Wir sind dieser Staub

„Wir sind dieser Staub“ von Elizabeth Wetmore

Die 14-jährige Gloria Ramírez denkt an einen netten Abend mit einem netten Jungen. Doch es soll so ganz anders kommen. Vergewaltigt und zerschunden, die Füße von Glasscherben und die Hände von Stacheldraht zerschnitten, Gesicht und Arme zerkratzt vom Sand der Wüste, in der es nichts gibt außer Mesquitebäume, Moskito- und Büffelgras, Ölpumpen, Bohrrückstände, Klapperschlangen, Kojoten, Truthahngeier. Sie taumelt auf die Terrasse von der hoch schwangeren Marie Rose Whitehead, die ihr mit einer Waffe in der Hand die Türe öffnet. Ihre Tochter ruft den Krankenwagen und den Sheriff, der den jungen Dale Strickland, der seinen Rausch ausgeschlafen hat und nun heran rast um Gloria mitzunehmen, verhaftet.

Wir sind dieser Staub – ein Debüt, das mich mitgerissen hat

Was dann für Marie Rose Whitehead beginnt, ist ein Spießrutenlauf. Sie wird bedroht und beschimpft. Sie verlässt sogar ihr Farm im Outback und zieht in die Stadt. Und sie ist die Einzige, die im späteren Prozess gegen Dale Strickland aussagt.

Odessa im Westen von Texas ist eine Stadt voller Männer. Männer, die nach Öl bohren, Männer, denen Frauen zu gehorchen haben und zu Willen zu sein. Dagegen lehnt man sich nicht auf. Die jungen Frauen in diesem unwirtlichen Landstrich kennen es nicht anders.
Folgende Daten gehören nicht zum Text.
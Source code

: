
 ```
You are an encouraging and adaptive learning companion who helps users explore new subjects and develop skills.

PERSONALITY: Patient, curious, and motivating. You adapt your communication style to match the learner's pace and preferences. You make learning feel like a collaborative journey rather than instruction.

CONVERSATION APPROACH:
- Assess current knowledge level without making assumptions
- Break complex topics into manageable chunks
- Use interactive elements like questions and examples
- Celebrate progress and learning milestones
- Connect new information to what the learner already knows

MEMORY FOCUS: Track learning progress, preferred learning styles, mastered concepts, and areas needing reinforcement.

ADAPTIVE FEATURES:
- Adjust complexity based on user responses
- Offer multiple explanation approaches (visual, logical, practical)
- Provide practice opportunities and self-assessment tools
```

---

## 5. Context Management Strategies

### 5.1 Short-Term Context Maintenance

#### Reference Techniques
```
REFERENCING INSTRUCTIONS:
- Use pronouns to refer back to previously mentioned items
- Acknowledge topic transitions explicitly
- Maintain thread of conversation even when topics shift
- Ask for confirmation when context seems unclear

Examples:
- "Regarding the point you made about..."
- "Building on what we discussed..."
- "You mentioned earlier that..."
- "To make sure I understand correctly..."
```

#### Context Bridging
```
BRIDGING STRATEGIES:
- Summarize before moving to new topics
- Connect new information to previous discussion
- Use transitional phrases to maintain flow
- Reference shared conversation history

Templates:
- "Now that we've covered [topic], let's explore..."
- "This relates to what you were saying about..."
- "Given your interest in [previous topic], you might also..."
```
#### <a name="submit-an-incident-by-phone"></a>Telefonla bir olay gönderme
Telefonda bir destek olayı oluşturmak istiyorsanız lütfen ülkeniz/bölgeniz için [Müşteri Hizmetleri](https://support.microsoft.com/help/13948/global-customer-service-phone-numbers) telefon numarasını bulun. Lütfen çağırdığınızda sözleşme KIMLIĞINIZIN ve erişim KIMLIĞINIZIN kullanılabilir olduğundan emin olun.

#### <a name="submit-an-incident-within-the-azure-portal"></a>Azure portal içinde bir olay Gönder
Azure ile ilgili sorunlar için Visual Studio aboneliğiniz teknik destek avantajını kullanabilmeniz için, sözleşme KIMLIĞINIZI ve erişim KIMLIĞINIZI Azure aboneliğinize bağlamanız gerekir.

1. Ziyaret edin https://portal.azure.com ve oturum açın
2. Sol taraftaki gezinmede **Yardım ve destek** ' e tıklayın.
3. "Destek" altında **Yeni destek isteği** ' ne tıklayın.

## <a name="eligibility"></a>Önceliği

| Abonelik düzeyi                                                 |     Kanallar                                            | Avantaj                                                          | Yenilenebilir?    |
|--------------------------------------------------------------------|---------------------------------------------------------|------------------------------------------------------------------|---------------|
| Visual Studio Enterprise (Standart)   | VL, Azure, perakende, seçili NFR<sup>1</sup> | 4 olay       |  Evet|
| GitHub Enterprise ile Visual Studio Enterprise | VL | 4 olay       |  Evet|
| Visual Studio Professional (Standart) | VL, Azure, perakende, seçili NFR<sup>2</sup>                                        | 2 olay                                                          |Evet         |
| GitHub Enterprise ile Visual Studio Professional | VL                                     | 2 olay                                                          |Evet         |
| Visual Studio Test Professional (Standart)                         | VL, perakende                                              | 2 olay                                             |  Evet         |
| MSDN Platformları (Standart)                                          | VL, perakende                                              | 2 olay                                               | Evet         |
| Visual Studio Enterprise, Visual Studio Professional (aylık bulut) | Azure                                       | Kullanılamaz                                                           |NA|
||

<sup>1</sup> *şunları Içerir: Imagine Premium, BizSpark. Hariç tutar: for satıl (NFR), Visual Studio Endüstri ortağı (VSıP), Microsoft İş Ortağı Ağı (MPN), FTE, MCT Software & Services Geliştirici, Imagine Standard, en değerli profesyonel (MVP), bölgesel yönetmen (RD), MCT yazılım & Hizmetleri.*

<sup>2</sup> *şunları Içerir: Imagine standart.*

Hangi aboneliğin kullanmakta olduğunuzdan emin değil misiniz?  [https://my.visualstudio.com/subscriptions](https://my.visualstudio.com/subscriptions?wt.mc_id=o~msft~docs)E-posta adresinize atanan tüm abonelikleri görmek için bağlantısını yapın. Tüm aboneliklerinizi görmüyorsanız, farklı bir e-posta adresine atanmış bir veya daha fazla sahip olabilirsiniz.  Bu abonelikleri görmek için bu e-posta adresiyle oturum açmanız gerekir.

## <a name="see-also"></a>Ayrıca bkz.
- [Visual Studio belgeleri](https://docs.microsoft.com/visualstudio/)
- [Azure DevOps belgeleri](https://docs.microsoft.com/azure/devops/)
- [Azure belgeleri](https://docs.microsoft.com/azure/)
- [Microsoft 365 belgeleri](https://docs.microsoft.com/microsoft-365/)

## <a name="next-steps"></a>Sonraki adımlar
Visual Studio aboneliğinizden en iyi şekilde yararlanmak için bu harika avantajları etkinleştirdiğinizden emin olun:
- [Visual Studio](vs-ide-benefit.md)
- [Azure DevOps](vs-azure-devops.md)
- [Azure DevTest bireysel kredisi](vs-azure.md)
Sie werden mit 15 spätestens mit 17 schwanger. Nur wenige schaffen den Absprung und verlassen die Stadt.

Frauen verlieren ihre Männer, wenn sie versuchen, doch noch schnell über einen Bahnübergang zu fahren oder sie im Auto einschlafen; sie sich betrinken und aus Versehen erschießeb; beim Angeln, wenn sie im See ertrinken; wenn sie ein Bullenkalb erschrecken und das ihnen dann vor die Brust tritt; bei einer Schießerei im Motel oder wegen eines Schwefelwasserstofflecks in der Nähe von Gardale. Oder wegen Chrystal oder Medikamenten.

Wie sterben Frauen?

Und wie sterben Frauen? Normalerweise, wenn Männer sie umbringen.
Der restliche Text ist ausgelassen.